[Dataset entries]
*** Block opens ***

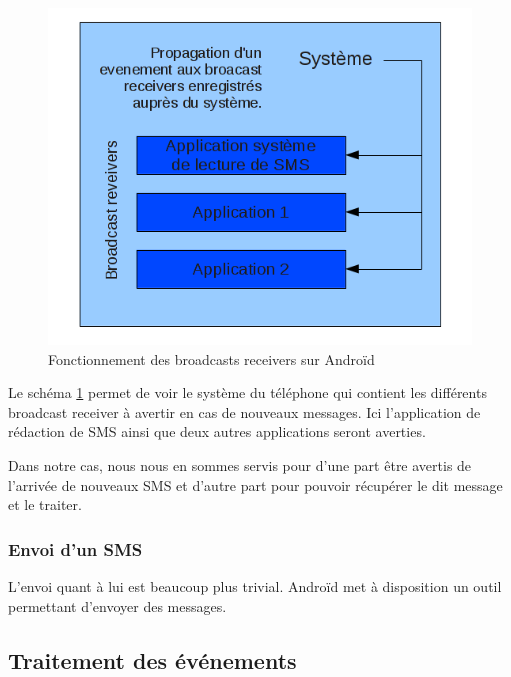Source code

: \begin{figure}[!h]
  \center
  \includegraphics[width=12cm]{img/broadcast-receivers.png}
  \caption{Fonctionnement des broadcasts receivers sur Androïd}
  \label{broadcast-receivers}
\end{figure}
 
Le schéma \ref{broadcast-receivers} permet de voir le système du téléphone qui contient les différents broadcast receiver à avertir en cas de nouveaux messages. Ici l'application de rédaction de SMS ainsi que deux autres 
applications seront averties.
 
Dans notre cas, nous nous en sommes servis pour d'une part être avertis de l'arrivée de nouveaux SMS et d'autre part pour pouvoir récupérer le dit message et le traiter.
\\
 
 
\subsubsection{Envoi d'un SMS}
 
L'envoi quant à lui est beaucoup plus trivial. Androïd met à disposition un outil permettant d'envoyer
des messages.
\\
 
 
 
\subsection{Traitement des événements}
 
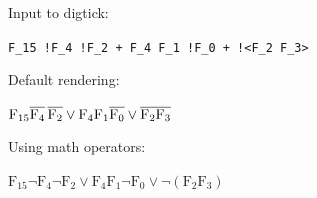 \documentclass{article}
\begin{document}
\begin{minipage}{\linewidth}
Input to digtick:
\begin{sourcebox}\texttt{F\_15 !F\_4 !F\_2 + F\_4 F\_1 !F\_0 + !<F\_2 F\_3>}\end{sourcebox}
Default rendering:
\begin{renderedbox}$\mathrm{F_{15} \bnot{F_4}\,\bnot{F_2} \vee F_4 F_1 \bnot{F_0} \vee \bnot{F_2 F_3}}$\end{renderedbox}
Using math operators:
\begin{renderedbox}$\mathrm{F_{15} \neg F_4 \neg F_2 \vee F_4 F_1 \neg F_0 \vee \neg (F_2 F_3)}$\end{renderedbox}
\end{minipage}
\vspace{2cm}
\end{document}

*** Block closes ***

* Exercise description *
Word for word, copy out each record; do not include pictures.

* Finished exercise *
Source code

: \begin{figure}[!h]
  \center
  \includegraphics[width=12cm]{img/broadcast-receivers.png}
  \caption{Fonctionnement des broadcasts receivers sur Androïd}
  \label{broadcast-receivers}
\end{figure}
 
Le schéma \ref{broadcast-receivers} permet de voir le système du téléphone qui contient les différents broadcast receiver à avertir en cas de nouveaux messages. Ici l'application de rédaction de SMS ainsi que deux autres 
applications seront averties.
 
Dans notre cas, nous nous en sommes servis pour d'une part être avertis de l'arrivée de nouveaux SMS et d'autre part pour pouvoir récupérer le dit message et le traiter.
\\
 
 
\subsubsection{Envoi d'un SMS}
 
L'envoi quant à lui est beaucoup plus trivial. Androïd met à disposition un outil permettant d'envoyer
des messages.
\\
 
 
 
\subsection{Traitement des événements}
 
 \documentclass{article}
\begin{document}
\begin{minipage}{\linewidth}
Input to digtick:
\begin{sourcebox}\texttt{F\_15 !F\_4 !F\_2 + F\_4 F\_1 !F\_0 + !<F\_2 F\_3>}\end{sourcebox}
Default rendering:
\begin{renderedbox}$\mathrm{F_{15} \bnot{F_4}\,\bnot{F_2} \vee F_4 F_1 \bnot{F_0} \vee \bnot{F_2 F_3}}$\end{renderedbox}
Using math operators:
\begin{renderedbox}$\mathrm{F_{15} \neg F_4 \neg F_2 \vee F_4 F_1 \neg F_0 \vee \neg (F_2 F_3)}$\end{renderedbox}
\end{minipage}
\vspace{2cm}
\end{document}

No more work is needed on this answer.